- [Input for this task]:
▽
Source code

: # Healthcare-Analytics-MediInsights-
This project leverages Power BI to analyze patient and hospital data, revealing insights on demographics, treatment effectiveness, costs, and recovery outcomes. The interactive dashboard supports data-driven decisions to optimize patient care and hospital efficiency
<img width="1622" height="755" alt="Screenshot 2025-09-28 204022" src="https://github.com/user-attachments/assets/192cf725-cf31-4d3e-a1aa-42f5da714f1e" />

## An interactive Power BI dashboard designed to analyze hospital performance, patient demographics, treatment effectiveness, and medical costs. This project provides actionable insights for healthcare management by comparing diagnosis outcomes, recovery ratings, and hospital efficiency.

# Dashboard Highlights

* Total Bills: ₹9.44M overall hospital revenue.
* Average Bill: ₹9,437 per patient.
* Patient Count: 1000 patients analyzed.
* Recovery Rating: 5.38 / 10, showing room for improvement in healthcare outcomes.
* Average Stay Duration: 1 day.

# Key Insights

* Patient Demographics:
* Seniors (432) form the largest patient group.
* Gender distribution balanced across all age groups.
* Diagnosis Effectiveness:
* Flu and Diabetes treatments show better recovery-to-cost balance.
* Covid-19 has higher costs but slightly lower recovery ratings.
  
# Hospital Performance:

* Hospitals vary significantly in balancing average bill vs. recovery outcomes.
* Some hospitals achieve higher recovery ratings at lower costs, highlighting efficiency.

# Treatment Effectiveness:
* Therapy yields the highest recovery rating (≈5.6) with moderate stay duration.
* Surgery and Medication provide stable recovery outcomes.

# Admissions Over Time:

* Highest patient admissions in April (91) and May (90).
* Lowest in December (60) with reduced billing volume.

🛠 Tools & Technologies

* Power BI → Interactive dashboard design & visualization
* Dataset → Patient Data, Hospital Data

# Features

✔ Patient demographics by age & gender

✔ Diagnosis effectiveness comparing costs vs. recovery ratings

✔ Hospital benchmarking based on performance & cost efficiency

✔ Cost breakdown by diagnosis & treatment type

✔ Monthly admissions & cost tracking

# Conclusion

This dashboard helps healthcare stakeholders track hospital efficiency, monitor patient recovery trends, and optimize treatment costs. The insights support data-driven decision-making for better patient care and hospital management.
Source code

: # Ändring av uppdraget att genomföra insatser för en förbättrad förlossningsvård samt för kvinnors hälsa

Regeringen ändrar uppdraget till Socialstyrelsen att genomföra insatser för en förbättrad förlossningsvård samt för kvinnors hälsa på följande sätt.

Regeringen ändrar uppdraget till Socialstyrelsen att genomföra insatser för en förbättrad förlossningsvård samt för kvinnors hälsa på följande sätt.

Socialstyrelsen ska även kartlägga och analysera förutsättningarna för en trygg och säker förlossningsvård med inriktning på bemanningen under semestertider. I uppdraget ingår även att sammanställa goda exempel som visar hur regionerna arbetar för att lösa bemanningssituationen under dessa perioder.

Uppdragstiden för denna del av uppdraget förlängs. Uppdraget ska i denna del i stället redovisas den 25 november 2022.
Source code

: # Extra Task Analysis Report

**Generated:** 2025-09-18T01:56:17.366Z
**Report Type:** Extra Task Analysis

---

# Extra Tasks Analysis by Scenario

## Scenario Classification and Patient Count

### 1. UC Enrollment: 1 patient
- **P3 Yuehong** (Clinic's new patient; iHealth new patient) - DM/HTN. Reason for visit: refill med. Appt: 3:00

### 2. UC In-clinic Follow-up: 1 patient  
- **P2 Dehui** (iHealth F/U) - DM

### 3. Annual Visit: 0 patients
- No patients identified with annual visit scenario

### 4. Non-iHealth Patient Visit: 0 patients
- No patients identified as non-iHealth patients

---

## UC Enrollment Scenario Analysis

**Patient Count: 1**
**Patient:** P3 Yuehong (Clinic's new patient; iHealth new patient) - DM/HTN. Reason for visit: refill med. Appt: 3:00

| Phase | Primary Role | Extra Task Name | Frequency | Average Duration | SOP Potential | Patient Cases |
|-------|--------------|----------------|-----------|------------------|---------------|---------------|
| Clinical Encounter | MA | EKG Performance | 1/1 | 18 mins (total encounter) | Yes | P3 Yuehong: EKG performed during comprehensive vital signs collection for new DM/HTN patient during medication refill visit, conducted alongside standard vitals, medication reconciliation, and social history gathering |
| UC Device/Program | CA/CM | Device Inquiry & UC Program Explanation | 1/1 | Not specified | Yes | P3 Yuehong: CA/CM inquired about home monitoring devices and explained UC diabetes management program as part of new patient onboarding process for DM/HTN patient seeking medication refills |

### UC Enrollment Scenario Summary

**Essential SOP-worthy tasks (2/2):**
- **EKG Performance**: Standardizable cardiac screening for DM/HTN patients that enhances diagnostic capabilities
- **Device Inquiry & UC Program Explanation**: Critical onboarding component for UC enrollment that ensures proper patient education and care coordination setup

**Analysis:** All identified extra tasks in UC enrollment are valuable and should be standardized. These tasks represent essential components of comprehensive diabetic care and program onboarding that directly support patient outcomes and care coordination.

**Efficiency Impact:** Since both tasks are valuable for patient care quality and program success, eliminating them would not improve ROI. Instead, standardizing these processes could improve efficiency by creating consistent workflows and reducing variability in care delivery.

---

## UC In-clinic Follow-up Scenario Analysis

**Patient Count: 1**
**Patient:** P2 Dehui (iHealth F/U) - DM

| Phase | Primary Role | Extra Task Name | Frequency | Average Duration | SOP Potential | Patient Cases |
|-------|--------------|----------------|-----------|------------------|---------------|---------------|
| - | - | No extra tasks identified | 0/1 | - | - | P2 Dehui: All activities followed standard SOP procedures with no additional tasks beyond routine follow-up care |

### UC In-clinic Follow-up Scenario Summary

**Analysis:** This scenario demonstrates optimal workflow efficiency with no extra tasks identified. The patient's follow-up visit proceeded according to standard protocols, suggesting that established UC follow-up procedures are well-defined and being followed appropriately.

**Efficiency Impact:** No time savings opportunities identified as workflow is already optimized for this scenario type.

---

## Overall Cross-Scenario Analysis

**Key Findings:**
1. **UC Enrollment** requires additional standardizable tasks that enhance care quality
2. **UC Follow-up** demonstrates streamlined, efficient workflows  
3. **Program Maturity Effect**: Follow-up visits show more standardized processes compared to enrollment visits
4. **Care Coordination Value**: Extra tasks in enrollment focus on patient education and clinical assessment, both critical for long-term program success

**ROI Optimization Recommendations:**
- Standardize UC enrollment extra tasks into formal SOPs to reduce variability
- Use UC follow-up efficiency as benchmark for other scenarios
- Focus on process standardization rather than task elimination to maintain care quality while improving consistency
△
- [Task to carry out]: When you reach the line containing "design & visualization" in the data above, start copying exactly, and stop after the line containing "P3 Yuehong (Clinic's".

- [Output]:
* Power BI → Interactive dashboard design & visualization
* Dataset → Patient Data, Hospital Data

# Features

✔ Patient demographics by age & gender

✔ Diagnosis effectiveness comparing costs vs. recovery ratings

✔ Hospital benchmarking based on performance & cost efficiency

✔ Cost breakdown by diagnosis & treatment type

✔ Monthly admissions & cost tracking

# Conclusion

This dashboard helps healthcare stakeholders track hospital efficiency, monitor patient recovery trends, and optimize treatment costs. The insights support data-driven decision-making for better patient care and hospital management.
Source code

: # Ändring av uppdraget att genomföra insatser för en förbättrad förlossningsvård samt för kvinnors hälsa

Regeringen ändrar uppdraget till Socialstyrelsen att genomföra insatser för en förbättrad förlossningsvård samt för kvinnors hälsa på följande sätt.

Regeringen ändrar uppdraget till Socialstyrelsen att genomföra insatser för en förbättrad förlossningsvård samt för kvinnors hälsa på följande sätt.

Socialstyrelsen ska även kartlägga och analysera förutsättningarna för en trygg och säker förlossningsvård med inriktning på bemanningen under semestertider. I uppdraget ingår även att sammanställa goda exempel som visar hur regionerna arbetar för att lösa bemanningssituationen under dessa perioder.

Uppdragstiden för denna del av uppdraget förlängs. Uppdraget ska i denna del i stället redovisas den 25 november 2022.
Source code

: # Extra Task Analysis Report

**Generated:** 2025-09-18T01:56:17.366Z
**Report Type:** Extra Task Analysis

---

# Extra Tasks Analysis by Scenario

## Scenario Classification and Patient Count

### 1. UC Enrollment: 1 patient
- **P3 Yuehong** (Clinic's new patient; iHealth new patient) - DM/HTN. Reason for visit: refill med. Appt: 3:00

### 2. UC In-clinic Follow-up: 1 patient  
- **P2 Dehui** (iHealth F/U) - DM

### 3. Annual Visit: 0 patients
- No patients identified with annual visit scenario

### 4. Non-iHealth Patient Visit: 0 patients
- No patients identified as non-iHealth patients

---

## UC Enrollment Scenario Analysis

**Patient Count: 1**
**Patient:** P3 Yuehong (Clinic's new patient; iHealth new patient) - DM/HTN. Reason for visit: refill med. Appt: 3:00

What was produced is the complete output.